Mode-coupled perturbation growth on the interfaces of cylindrical implosion: A comparison between theory and experiment

Phys Rev E. 2024 Mar;109(3-2):035203. doi: 10.1103/PhysRevE.109.035203.

Abstract

We present a mode-coupled weakly nonlinear model for the evolution of perturbations on cylindrical multilayered shells in a decelerating implosion. We show that nonlinear mode-mode interactions among large wave-number fundamental modes are able to induce the growth of small wave number harmonic modes, i.e., forming inverse cascade channels in the wave-number space.
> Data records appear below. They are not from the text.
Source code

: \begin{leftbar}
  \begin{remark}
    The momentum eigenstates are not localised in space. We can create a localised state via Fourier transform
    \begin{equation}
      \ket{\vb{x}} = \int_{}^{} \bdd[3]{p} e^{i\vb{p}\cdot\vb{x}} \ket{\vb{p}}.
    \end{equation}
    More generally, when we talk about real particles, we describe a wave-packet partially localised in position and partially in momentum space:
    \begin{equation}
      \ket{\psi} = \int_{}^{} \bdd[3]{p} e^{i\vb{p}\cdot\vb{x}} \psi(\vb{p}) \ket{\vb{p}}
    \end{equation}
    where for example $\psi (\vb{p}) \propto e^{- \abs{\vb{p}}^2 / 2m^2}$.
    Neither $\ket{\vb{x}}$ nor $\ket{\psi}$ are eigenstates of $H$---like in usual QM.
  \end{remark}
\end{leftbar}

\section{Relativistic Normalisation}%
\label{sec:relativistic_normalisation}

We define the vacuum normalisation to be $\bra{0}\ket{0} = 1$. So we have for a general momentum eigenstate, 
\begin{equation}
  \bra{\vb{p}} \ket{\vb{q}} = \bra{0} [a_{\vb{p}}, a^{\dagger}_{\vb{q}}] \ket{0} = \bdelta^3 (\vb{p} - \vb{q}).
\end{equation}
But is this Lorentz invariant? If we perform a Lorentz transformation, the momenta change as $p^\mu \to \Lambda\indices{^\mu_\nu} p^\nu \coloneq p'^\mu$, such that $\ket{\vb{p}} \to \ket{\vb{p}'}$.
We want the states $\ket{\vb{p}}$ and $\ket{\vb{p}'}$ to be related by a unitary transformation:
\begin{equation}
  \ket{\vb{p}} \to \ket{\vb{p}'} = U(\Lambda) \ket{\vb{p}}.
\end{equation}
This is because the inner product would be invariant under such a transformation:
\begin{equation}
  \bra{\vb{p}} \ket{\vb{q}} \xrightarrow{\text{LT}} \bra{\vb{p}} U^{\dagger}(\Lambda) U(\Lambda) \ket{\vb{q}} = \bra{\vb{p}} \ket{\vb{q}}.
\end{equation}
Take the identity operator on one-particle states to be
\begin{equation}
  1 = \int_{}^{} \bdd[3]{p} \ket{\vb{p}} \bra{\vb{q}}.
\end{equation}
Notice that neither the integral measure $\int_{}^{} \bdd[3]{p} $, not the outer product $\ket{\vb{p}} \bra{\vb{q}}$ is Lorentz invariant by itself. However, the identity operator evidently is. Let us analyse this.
When uniform compression and interfacial coupling are taken into consideration, the amplitude of some perturbation modes exhibits an oscillatory growth pattern, which is beyond the intuition that perturbation amplitudes usually have a fast growth tendency in an implosion dominated by the Bell-Plesset effect. Our model accounts well for the previous experiments of Hsing et al. [Hsing et al., Phys. Rev. Lett. 78, 3876 (1997)0031-900710.1103/PhysRevLett.78.3876 and Phys. Plasmas 4, 1832 (1997)1070-664X10.1063/1.872326], which is among the few experiments of multimode multiinterface perturbation development in a cylindrical implosion. In particular, we find that the inverse cascade of modes is the origin of the excitation and growth of the wave number k=2 harmonic mode on the inner interface. The observed decrease of the fundamental modes on the inner interface is mainly attributed to the decreasing period of the oscillatory growth process. These results may afford further insight into the distortion of hot spots in inertial confined fusion implosion near the final stage, and also help to design multimode perturbation experiments in converging geometry in the coming future.